You’ve seen the canopies appearing up and down Dodge Street. You’ve experienced the end of many (but not all) of the construction zones. This means we are getting close to the launch of Omaha’s first bus rapid transit line. Therefore, we invited Metro Transit leaders to our Coffee Chat on Friday, September 18 at 8:00 a.m. to talk to us about the ORBT launch. You can register to join us here.

In preparation for our chat, we asked 5 Questions:

1. So . . . anything new?

A few things! We’re getting prepared to launch ORBT this fall, with most of the remaining station canopies getting installed later this month. We have a couple locations yet to finalize, and we’ll be coming out with our plan for launch soon! We also welcomed our new CEO, Lauren Cencic, this week.

2. But seriously, ORBT, what do we need to know? What can you brag about and what do you know needs to be improved?
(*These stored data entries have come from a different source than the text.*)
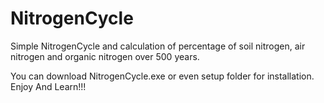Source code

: # NitrogenCycle
Simple NitrogenCycle and calculation of percentage of soil nitrogen, air nitrogen and organic nitrogen over 500 years.

You can download NitrogenCycle.exe or even setup folder for installation. Enjoy And Learn!!!
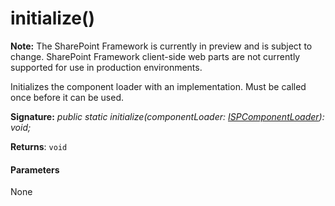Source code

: # initialize()
**Note:** The SharePoint Framework is currently in preview and is subject to change. SharePoint Framework client-side web parts are not currently supported for use in production environments.



Initializes the component loader with an implementation. Must be called once before it can be used.

**Signature:** _public static initialize(componentLoader: [ISPComponentLoader](../sp-loader/ispcomponentloader.md)): void;_

**Returns**: `void`





#### Parameters
None


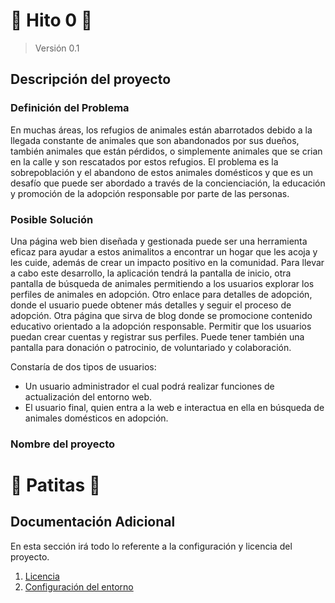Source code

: # :pushpin: Hito 0 :pushpin:

> Versión 0.1

## Descripción del proyecto

### Definición del Problema

En muchas áreas, los refugios de animales están abarrotados debido a la llegada constante de animales que son abandonados por sus dueños, también animales que están pérdidos, o simplemente animales que se crian en la calle y son rescatados por estos refugios. El problema es la sobrepoblación y el abandono de estos animales domésticos y que es un desafío que puede ser abordado a través de la concienciación, la educación y promoción de la adopción responsable por parte de las personas.

### Posible Solución

Una página web bien diseñada y gestionada puede ser una herramienta eficaz para ayudar a estos animalitos a encontrar un hogar que les acoja y les cuide, además de crear un impacto positivo en la comunidad. Para llevar a cabo este desarrollo, la aplicación tendrá la pantalla de inicio, otra pantalla de búsqueda de animales permitiendo a los usuarios explorar los perfiles de animales en adopción. Otro enlace para detalles de adopción, donde el usuario puede obtener más detalles y seguir el proceso de adopción. Otra página que sirva de blog donde se promocione contenido educativo orientado a la adopción responsable. Permitir que los usuarios puedan crear cuentas y registrar sus perfiles. Puede tener también una pantalla para donación o patrocinio, de voluntariado y colaboración.

Constaría de dos tipos de usuarios:

- Un usuario administrador el cual podrá realizar funciones de actualización del entorno web.
- El usuario final, quien entra a la web e interactua en ella en búsqueda de animales domésticos en adopción.

### Nombre del proyecto

# :book: Patitas :book:

<a name="Additional"></a>

## Documentación Adicional

En esta sección irá todo lo referente a la configuración y licencia del proyecto.

1. [Licencia](/LICENSE)
2. [Configuración del entorno](/Environment_Setup.md)
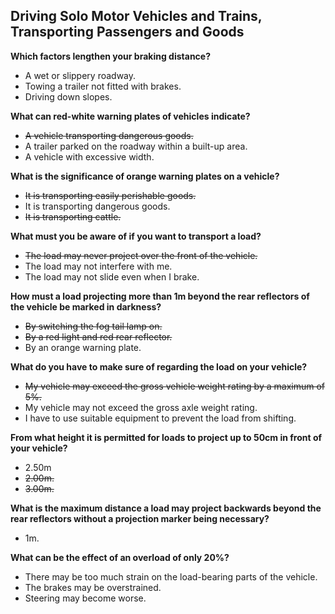 ## Driving Solo Motor Vehicles and Trains, Transporting Passengers and Goods

**Which factors lengthen your braking distance?**
- A wet or slippery roadway.
- Towing a trailer not fitted with brakes.
- Driving down slopes.

**What can red-white warning plates of vehicles indicate?**
- ~~A vehicle transporting dangerous goods.~~
- A trailer parked on the roadway within a built-up area.
- A vehicle with excessive width.

**What is the significance of orange warning plates on a vehicle?**
- ~~It is transporting easily perishable goods.~~
- It is transporting dangerous goods.
- ~~It is transporting cattle.~~

**What must you be aware of if you want to transport a load?**
- ~~The load may never project over the front of the vehicle.~~
- The load may not interfere with me.
- The load may not slide even when I brake.

**How must a load projecting more than 1m beyond the rear reflectors of the vehicle be marked in darkness?**
- ~~By switching the fog tail lamp on.~~
- ~~By a red light and red rear reflector.~~
- By an orange warning plate.

**What do you have to make sure of regarding the load on your vehicle?**
- ~~My vehicle may exceed the gross vehicle weight rating by a maximum of 5%.~~
- My vehicle may not exceed the gross axle weight rating.
- I have to use suitable equipment to prevent the load from shifting.

**From what height it is permitted for loads to project up to 50cm in front of your vehicle?**
- 2.50m
- ~~2.00m.~~
- ~~3.00m.~~

**What is the maximum distance a load may project backwards beyond the rear reflectors without a projection marker being necessary?**
- 1m.

**What can be the effect of an overload of only 20%?**	
- There may be too much strain on the load-bearing parts of the vehicle.
- The brakes may be overstrained.
- Steering may become worse.
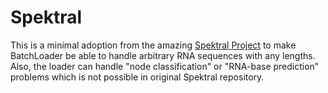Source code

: # Spektral
This is a minimal adoption from the amazing [Spektral Project](https://github.com/danielegrattarola/spektral) to make BatchLoader be able to handle arbitrary RNA sequences with any lengths.
Also, the loader can handle "node classification" or "RNA-base prediction" problems which is not possible in original Spektral repository.
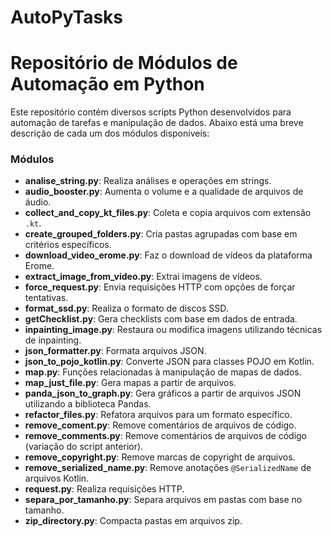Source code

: # AutoPyTasks 
# Repositório de Módulos de Automação em Python

Este repositório contém diversos scripts Python desenvolvidos para automação de tarefas e manipulação de dados. Abaixo está uma breve descrição de cada um dos módulos disponíveis:

### Módulos

- **analise_string.py**: Realiza análises e operações em strings.
- **audio_booster.py**: Aumenta o volume e a qualidade de arquivos de áudio.
- **collect_and_copy_kt_files.py**: Coleta e copia arquivos com extensão `.kt`.
- **create_grouped_folders.py**: Cria pastas agrupadas com base em critérios específicos.
- **download_video_erome.py**: Faz o download de vídeos da plataforma Erome.
- **extract_image_from_video.py**: Extrai imagens de vídeos.
- **force_request.py**: Envia requisições HTTP com opções de forçar tentativas.
- **format_ssd.py**: Realiza o formato de discos SSD.
- **getChecklist.py**: Gera checklists com base em dados de entrada.
- **inpainting_image.py**: Restaura ou modifica imagens utilizando técnicas de inpainting.
- **json_formatter.py**: Formata arquivos JSON.
- **json_to_pojo_kotlin.py**: Converte JSON para classes POJO em Kotlin.
- **map.py**: Funções relacionadas à manipulação de mapas de dados.
- **map_just_file.py**: Gera mapas a partir de arquivos.
- **panda_json_to_graph.py**: Gera gráficos a partir de arquivos JSON utilizando a biblioteca Pandas.
- **refactor_files.py**: Refatora arquivos para um formato específico.
- **remove_coment.py**: Remove comentários de arquivos de código.
- **remove_comments.py**: Remove comentários de arquivos de código (variação do script anterior).
- **remove_copyright.py**: Remove marcas de copyright de arquivos.
- **remove_serialized_name.py**: Remove anotações `@SerializedName` de arquivos Kotlin.
- **request.py**: Realiza requisições HTTP.
- **separa_por_tamanho.py**: Separa arquivos em pastas com base no tamanho.
- **zip_directory.py**: Compacta pastas em arquivos zip.
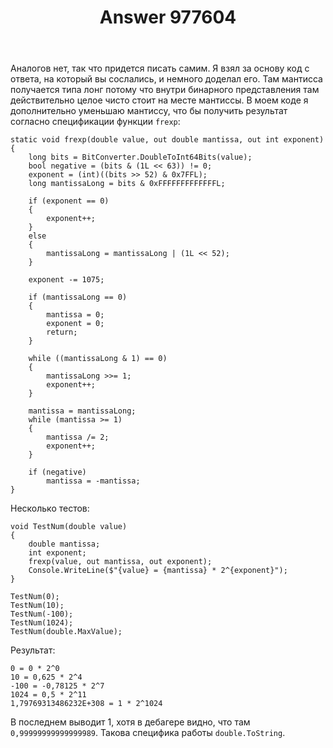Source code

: ﻿---
title: "Answer 977604"
se.owner.user_id: 9784
se.owner.display_name: "Zergatul"
se.owner.link: "https://ru.stackoverflow.com/users/9784/zergatul"
se.answer_id: 977604
se.question_id: 977595
se.post_type: answer
se.score: 2
se.is_accepted: True
---
<p>Аналогов нет, так что придется писать самим. Я взял за основу код с ответа, на который вы сослались, и немного доделал его. Там мантисса получается типа лонг потому что внутри бинарного представления там действительно целое чисто стоит на месте мантиссы. В моем коде я дополнительно уменьшаю мантиссу, что бы получить результат согласно спецификации функции <code>frexp</code>:</p>

<pre><code>static void frexp(double value, out double mantissa, out int exponent)
{
    long bits = BitConverter.DoubleToInt64Bits(value);
    bool negative = (bits &amp; (1L &lt;&lt; 63)) != 0;
    exponent = (int)((bits &gt;&gt; 52) &amp; 0x7FFL);
    long mantissaLong = bits &amp; 0xFFFFFFFFFFFFFL;

    if (exponent == 0)
    {
        exponent++;
    }
    else
    {
        mantissaLong = mantissaLong | (1L &lt;&lt; 52);
    }

    exponent -= 1075;

    if (mantissaLong == 0)
    {
        mantissa = 0;
        exponent = 0;
        return;
    }

    while ((mantissaLong &amp; 1) == 0)
    {
        mantissaLong &gt;&gt;= 1;
        exponent++;
    }

    mantissa = mantissaLong;
    while (mantissa &gt;= 1)
    {
        mantissa /= 2;
        exponent++;
    }

    if (negative)
        mantissa = -mantissa;
}
</code></pre>

<p>Несколько тестов:</p>

<pre><code>void TestNum(double value)
{
    double mantissa;
    int exponent;
    frexp(value, out mantissa, out exponent);
    Console.WriteLine($"{value} = {mantissa} * 2^{exponent}");
}

TestNum(0);
TestNum(10);
TestNum(-100);
TestNum(1024);
TestNum(double.MaxValue);
</code></pre>

<p>Результат:</p>

<pre><code>0 = 0 * 2^0
10 = 0,625 * 2^4
-100 = -0,78125 * 2^7
1024 = 0,5 * 2^11
1,79769313486232E+308 = 1 * 2^1024
</code></pre>

<p>В последнем выводит 1, хотя в дебагере видно, что там <code>0,99999999999999989</code>. Такова специфика работы <code>double.ToString</code>.</p>

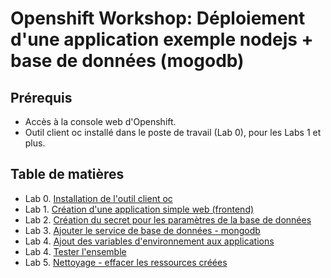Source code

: # Openshift Workshop: Déploiement d'une application exemple nodejs + base de données (mogodb)

## Prérequis
- Accès à la console web d'Openshift.
- Outil client oc installé dans le poste de travail (Lab 0), pour les Labs 1 et plus.

## Table de matières

- Lab 0. [Installation de l'outil client oc](../../Outils/OC/README.md#installation-de-openshift-cli-oc)
- Lab 1. [Création d'une application simple web (frontend)](1-Creation-Application-NodeJS.md)
- Lab 2. [Création du secret pour les paramètres de la base de données](2-Creation-Secret-BD.md)
- Lab 3. [Ajouter le service de base de données - mongodb](3-Ajout-du-Service-MongoDB.md)
- Lab 4. [Ajout des variables d'environnement aux applications](4-Ajout-Variables-Env.md)
- Lab 4. [Tester l'ensemble](5-Tester-LEnsemble.md)
- Lab 5. [Nettoyage - effacer les ressources créées](../../Outils/OC/README.md#nettoyage-effacer-les-ressources-créées)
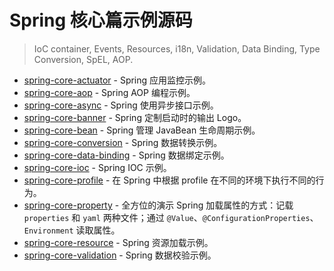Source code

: # Spring 核心篇示例源码

> IoC container, Events, Resources, i18n, Validation, Data Binding, Type Conversion, SpEL, AOP.

- [spring-core-actuator](https://github.com/dunwu/spring-tutorial/tree/master/codes/core/actuator) - Spring 应用监控示例。
- [spring-core-aop](https://github.com/dunwu/spring-tutorial/tree/master/codes/core/aop) - Spring AOP 编程示例。
- [spring-core-async](https://github.com/dunwu/spring-tutorial/tree/master/codes/core/async) - Spring 使用异步接口示例。
- [spring-core-banner](https://github.com/dunwu/spring-tutorial/tree/master/codes/core/banner) - Spring 定制启动时的输出 Logo。
- [spring-core-bean](https://github.com/dunwu/spring-tutorial/tree/master/codes/core/bean) - Spring 管理 JavaBean 生命周期示例。
- [spring-core-conversion](https://github.com/dunwu/spring-tutorial/tree/master/codes/core/conversion) - Spring 数据转换示例。
- [spring-core-data-binding](https://github.com/dunwu/spring-tutorial/tree/master/codes/core/data-binding) - Spring 数据绑定示例。
- [spring-core-ioc](https://github.com/dunwu/spring-tutorial/tree/master/codes/core/ioc) - Spring IOC 示例。
- [spring-core-profile](https://github.com/dunwu/spring-tutorial/tree/master/codes/core/profile) - 在 Spring 中根据 profile 在不同的环境下执行不同的行为。
- [spring-core-property](https://github.com/dunwu/spring-tutorial/tree/master/codes/core/property) - 全方位的演示 Spring 加载属性的方式：记载 `properties` 和 `yaml` 两种文件；通过 `@Value`、`@ConfigurationProperties`、`Environment` 读取属性。
- [spring-core-resource](https://github.com/dunwu/spring-tutorial/tree/master/codes/core/resource) - Spring 资源加载示例。
- [spring-core-validation](https://github.com/dunwu/spring-tutorial/tree/master/codes/core/validation) - Spring 数据校验示例。
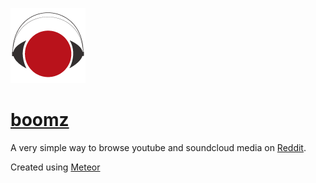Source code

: ![logo](https://raw.githubusercontent.com/coffee-cup/rplayer/master/public/icons/boomz_logo_120.png)

# [boomz](http://boomz.xyz/)

A very simple way to browse youtube and soundcloud media on [Reddit](https://www.reddit.com/).

Created using [Meteor](https://www.meteor.com/)
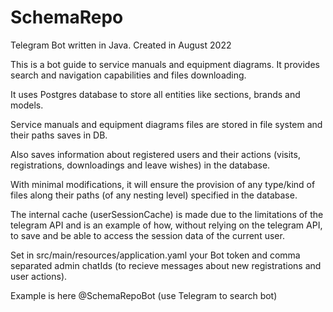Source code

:# SchemaRepo
Telegram Bot written in Java. Сreated in August 2022

This is a bot guide to service manuals and equipment diagrams. It provides search and navigation capabilities and files downloading.

It uses Postgres database to store all entities like sections, brands and models.

Service manuals and equipment diagrams files are stored in file system and their paths saves in DB.

Also saves information about registered users and their actions (visits, registrations, downloadings and leave wishes) in the database.

With minimal modifications, it will ensure the provision of any type/kind of files along their paths (of any nesting level) specified in the database.

The internal cache (userSessionCache) is made due to the limitations of the telegram API and is an example of how, without relying on the telegram API, to save and be able to access the session data of the current user.

Set in src/main/resources/application.yaml
your Bot token and comma separated admin chatIds (to recieve messages about new registrations and user actions).

Example is here @SchemaRepoBot (use Telegram to search bot)
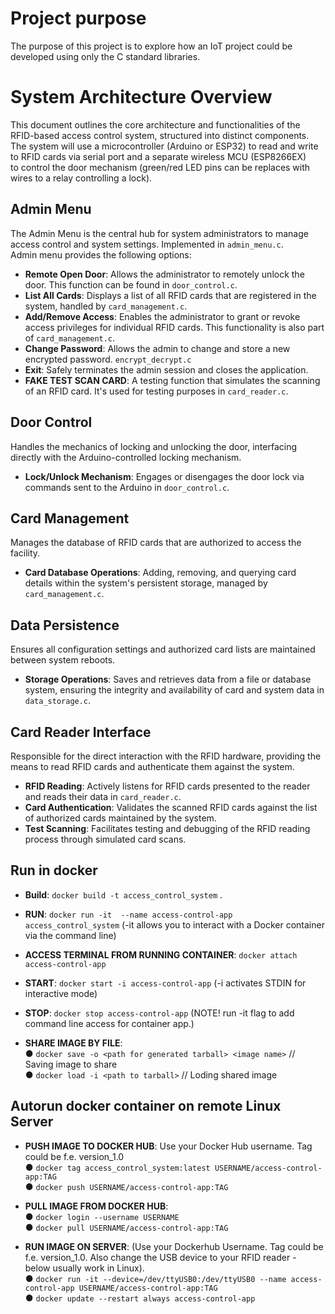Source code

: # Project purpose
The purpose of this project is to explore how an IoT project could be developed using only the C standard libraries.  

# System Architecture Overview
This document outlines the core architecture and functionalities of the RFID-based access control system, structured into distinct components.  
The system will use a microcontroller (Arduino or ESP32) to read and write to RFID cards via serial port and a separate wireless MCU (ESP8266EX)  
to control the door mechanism (green/red LED pins can be replaces with wires to a relay controlling a lock).

## Admin Menu
The Admin Menu is the central hub for system administrators to manage access control and system settings. Implemented in `admin_menu.c`.   
Admin menu provides the following options:

- **Remote Open Door**: Allows the administrator to remotely unlock the door. This function can be found in `door_control.c`.
- **List All Cards**: Displays a list of all RFID cards that are registered in the system, handled by `card_management.c`.
- **Add/Remove Access**: Enables the administrator to grant or revoke access privileges for individual RFID cards. This functionality is also part of `card_management.c`.
- **Change Password**: Allows the admin to change and store a new encrypted password. `encrypt_decrypt.c`
- **Exit**: Safely terminates the admin session and closes the application.
- **FAKE TEST SCAN CARD**: A testing function that simulates the scanning of an RFID card. It's used for testing purposes in `card_reader.c`.

## Door Control
Handles the mechanics of locking and unlocking the door, interfacing directly with the Arduino-controlled locking mechanism.

- **Lock/Unlock Mechanism**: Engages or disengages the door lock via commands sent to the Arduino in `door_control.c`.

## Card Management
Manages the database of RFID cards that are authorized to access the facility. 

- **Card Database Operations**: Adding, removing, and querying card details within the system's persistent storage, managed by `card_management.c`.

## Data Persistence
Ensures all configuration settings and authorized card lists are maintained between system reboots.

- **Storage Operations**: Saves and retrieves data from a file or database system, ensuring the integrity and availability of card and system data in `data_storage.c`.

## Card Reader Interface
Responsible for the direct interaction with the RFID hardware, providing the means to read RFID cards and authenticate them against the system.

- **RFID Reading**: Actively listens for RFID cards presented to the reader and reads their data in `card_reader.c`.
- **Card Authentication**: Validates the scanned RFID cards against the list of authorized cards maintained by the system.
- **Test Scanning**: Facilitates testing and debugging of the RFID reading process through simulated card scans.

## Run in docker
- **Build**: `docker build -t access_control_system` .
- **RUN**: `docker run -it  --name access-control-app access_control_system` (-it allows you to interact with a Docker container via the command line)

- **ACCESS TERMINAL FROM RUNNING CONTAINER**: `docker attach access-control-app`

- **START**: `docker start -i access-control-app` (-i activates STDIN for interactive mode)
- **STOP**: `docker stop access-control-app`    (NOTE! run -it flag to add command line access for container app.)

- **SHARE IMAGE BY FILE**:  
● `docker save -o <path for generated tarball> <image name>` // Saving image to share  
● `docker load -i <path to tarball>` // Loding shared image  

## Autorun docker container on remote Linux Server
- **PUSH IMAGE TO DOCKER HUB**: Use your Docker Hub username. Tag could be f.e. version_1.0  
● `docker tag access_control_system:latest USERNAME/access-control-app:TAG`  
● `docker push USERNAME/access-control-app:TAG`

- **PULL IMAGE FROM DOCKER HUB**:   
● `docker login --username USERNAME`  
● `docker pull USERNAME/access-control-app:TAG`  

- **RUN IMAGE ON SERVER**: (Use your Dockerhub Username. Tag could be f.e. version_1.0. Also change the USB device to your RFID reader -  
below usually work in Linux).  
● `docker run -it --device=/dev/ttyUSB0:/dev/ttyUSB0 --name access-control-app USERNAME/access-control-app:TAG`  
● `docker update --restart always access-control-app`  
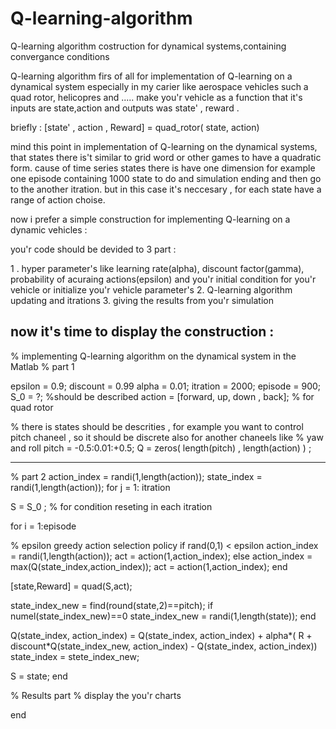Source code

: # Q-learning-algorithm
Q-learning algorithm costruction for dynamical systems,containing convergance conditions


Q-learning algorithm 
firs of all for implementation of Q-learning on a dynamical system especially in my carier like aerospace vehicles such a quad rotor, helicopres and ..... make you'r vehicle as a function that it's inputs are state,action and outputs was state' , reward . 
 
briefly :    [state' , action , Reward] = quad_rotor( state, action)
 
mind this point in implementation of Q-learning on the dynamical systems, that states there is't similar to
 grid word or other games  to have a quadratic form. cause of time series states  there is have one dimension for example one episode containing 1000 state to  do and simulation ending and then go to the another itration.
but in this case it's neccesary , for each state have a range of action choise.

now i prefer a simple construction for implementing Q-learning on a dynamic vehicles :

you'r code should be devided to 3 part : 
 
1 .  hyper parameter's like learning rate(alpha), discount factor(gamma), probability of acuraing actions(epsilon)
      and you'r initial condition for you'r vehicle or initialize you'r  vehicle parameter's
2.  Q-learning algorithm updating and itrations
3.  giving the results from you'r simulation

now it's time to display the construction : 
 ------------------------------------------------------------------------------------------
 % implementing Q-learning algorithm on the dynamical system in the Matlab
 % part 1 

epsilon    = 0.9;
discount  = 0.99
alpha       = 0.01;
itration    = 2000;
episode   = 900;
S_0 = ?;     %should be described
action  =  [forward, up, down , back]; % for quad rotor

% there is states should be descrities , for example you want to control pitch chaneel , so it should be discrete also for another chaneels like  % yaw and roll
pitch = -0.5:0.01:+0.5;
Q = zeros( length(pitch) , length(action) ) ; 

-----------------------------------------------------------------------------------------------
% part 2 
action_index     = randi(1,length(action));
state_index      = randi(1,length(action));
for j = 1: itration

S = S_0 ;  % for condition reseting in each itration

for i = 1:episode

% epsilon greedy action selection policy
if rand(0,1) < epsilon
action_index = randi(1,length(action));
act = action(1,action_index);
else
action_index = max(Q(state_index,action_index));
act  = action(1,action_index);
end

 [state,Reward] = quad(S,act);

 state_index_new = find(round(state,2)==pitch);
 if numel(state_index_new)==0
 state_index_new = randi(1,length(state));
 end

 Q(state_index, action_index) = Q(state_index, action_index) + alpha*( R + discount*Q(state_index_new, action_index) - Q(state_index, action_index))
state_index = stete_index_new;

S = state;
end


% Results part
% display the you'r charts

end







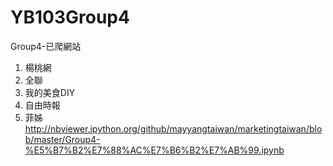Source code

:YB103Group4
===============
Group4-已爬網站
1. 楊桃網
2. 全聯
3. 我的美食DIY
4. 自由時報
5. 菲姊
http://nbviewer.ipython.org/github/mayyangtaiwan/marketingtaiwan/blob/master/Group4-%E5%B7%B2%E7%88%AC%E7%B6%B2%E7%AB%99.ipynb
We’re getting close! Our launch date is still to be determined as we finalize construction. ORBT will obviously be a new way to ride transit in Omaha, so we’re planning ways for the public to get to know the system as we approach opening day (more details coming soon). Overall, we’re very excited about how the system will function. All of the elements that make this a transit enhancement – the buses, the stations, the tech – are very impressive. With this being our first foray into rapid transit, I’m sure there will be tweaks and improvements to be made, but this is a fantastic first step.

3. The first ORBT pilot replaces a previously established route. Is that the strategy moving forward or is there a plan to reimagine how and where Metro operates using the bus rapid transit expansion?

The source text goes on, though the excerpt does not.